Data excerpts
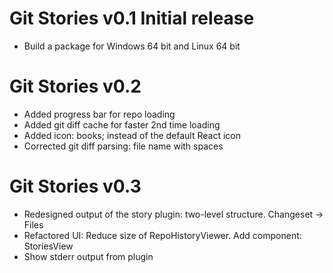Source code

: # Git Stories v0.1 Initial release
* Build a package for Windows 64 bit and Linux 64 bit

# Git Stories v0.2
* Added progress bar for repo loading
* Added git diff cache for faster 2nd time loading
* Added icon: books; instead of the default React icon
* Corrected git diff parsing: file name with spaces

# Git Stories v0.3
* Redesigned output of the story plugin: two-level structure. Changeset -> Files
* Refactored UI: Reduce size of RepoHistoryViewer. Add component: StoriesView
* Show stderr output from plugin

▸ **PROBLEM REQUIREMENTS**
Repeat every record above exactly. Omit the pictures.

▸ **WRITTEN SOLUTION**
Source code

: # Git Stories v0.1 Initial release
* Build a package for Windows 64 bit and Linux 64 bit

# Git Stories v0.2
* Added progress bar for repo loading
* Added git diff cache for faster 2nd time loading
* Added icon: books; instead of the default React icon
* Corrected git diff parsing: file name with spaces

# Git Stories v0.3
* Redesigned output of the story plugin: two-level structure. Changeset -> Files
* Refactored UI: Reduce size of RepoHistoryViewer. Add component: StoriesView
* Show stderr output from plugin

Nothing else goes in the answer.